╭──
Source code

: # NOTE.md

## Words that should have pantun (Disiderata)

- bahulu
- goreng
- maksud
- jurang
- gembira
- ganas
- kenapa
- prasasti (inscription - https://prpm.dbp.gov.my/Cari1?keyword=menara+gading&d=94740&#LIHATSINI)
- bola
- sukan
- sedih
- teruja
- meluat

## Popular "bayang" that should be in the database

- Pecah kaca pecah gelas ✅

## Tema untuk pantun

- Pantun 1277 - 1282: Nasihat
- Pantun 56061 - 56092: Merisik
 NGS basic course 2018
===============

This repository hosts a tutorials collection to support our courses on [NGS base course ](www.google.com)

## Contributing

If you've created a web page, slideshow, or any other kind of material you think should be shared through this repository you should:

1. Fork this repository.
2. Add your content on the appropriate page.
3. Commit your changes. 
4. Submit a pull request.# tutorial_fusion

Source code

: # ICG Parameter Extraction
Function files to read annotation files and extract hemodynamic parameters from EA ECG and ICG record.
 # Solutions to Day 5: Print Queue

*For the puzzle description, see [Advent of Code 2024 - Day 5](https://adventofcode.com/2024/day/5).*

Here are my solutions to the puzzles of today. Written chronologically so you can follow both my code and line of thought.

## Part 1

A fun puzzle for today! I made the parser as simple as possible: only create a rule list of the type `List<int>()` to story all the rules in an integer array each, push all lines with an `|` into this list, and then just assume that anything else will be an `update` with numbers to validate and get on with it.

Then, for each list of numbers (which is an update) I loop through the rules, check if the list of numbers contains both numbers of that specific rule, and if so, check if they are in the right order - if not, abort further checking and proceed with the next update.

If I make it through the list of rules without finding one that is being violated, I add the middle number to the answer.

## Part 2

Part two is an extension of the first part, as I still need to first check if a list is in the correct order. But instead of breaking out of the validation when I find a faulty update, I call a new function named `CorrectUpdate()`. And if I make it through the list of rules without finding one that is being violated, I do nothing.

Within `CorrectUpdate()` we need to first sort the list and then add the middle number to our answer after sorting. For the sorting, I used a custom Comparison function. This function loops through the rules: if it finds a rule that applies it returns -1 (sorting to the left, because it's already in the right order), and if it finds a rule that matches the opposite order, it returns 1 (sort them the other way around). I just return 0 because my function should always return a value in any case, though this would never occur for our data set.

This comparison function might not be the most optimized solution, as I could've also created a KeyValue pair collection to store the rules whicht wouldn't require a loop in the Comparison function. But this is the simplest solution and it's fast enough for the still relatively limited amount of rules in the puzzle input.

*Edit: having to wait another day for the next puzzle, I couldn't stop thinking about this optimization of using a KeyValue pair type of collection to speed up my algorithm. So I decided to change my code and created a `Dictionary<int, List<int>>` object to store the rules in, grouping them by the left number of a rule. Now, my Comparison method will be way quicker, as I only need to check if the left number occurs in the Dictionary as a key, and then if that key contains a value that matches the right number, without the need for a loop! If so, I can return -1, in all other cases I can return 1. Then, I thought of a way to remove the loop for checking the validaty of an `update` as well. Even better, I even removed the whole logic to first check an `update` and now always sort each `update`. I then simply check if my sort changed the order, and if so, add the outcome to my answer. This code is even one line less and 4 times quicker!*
╰──
● EXERCISE DETAILS: Beginning at the line above that contains "# Solutions to Day 5: Print Queue", return each line exactly through the line that contains "A fun puzzle", and no others.

● TASK RESULT:
 # Solutions to Day 5: Print Queue

*For the puzzle description, see [Advent of Code 2024 - Day 5](https://adventofcode.com/2024/day/5).*

Here are my solutions to the puzzles of today. Written chronologically so you can follow both my code and line of thought.

## Part 1

A fun puzzle for today! I made the parser as simple as possible: only create a rule list of the type `List<int>()` to story all the rules in an integer array each, push all lines with an `|` into this list, and then just assume that anything else will be an `update` with numbers to validate and get on with it.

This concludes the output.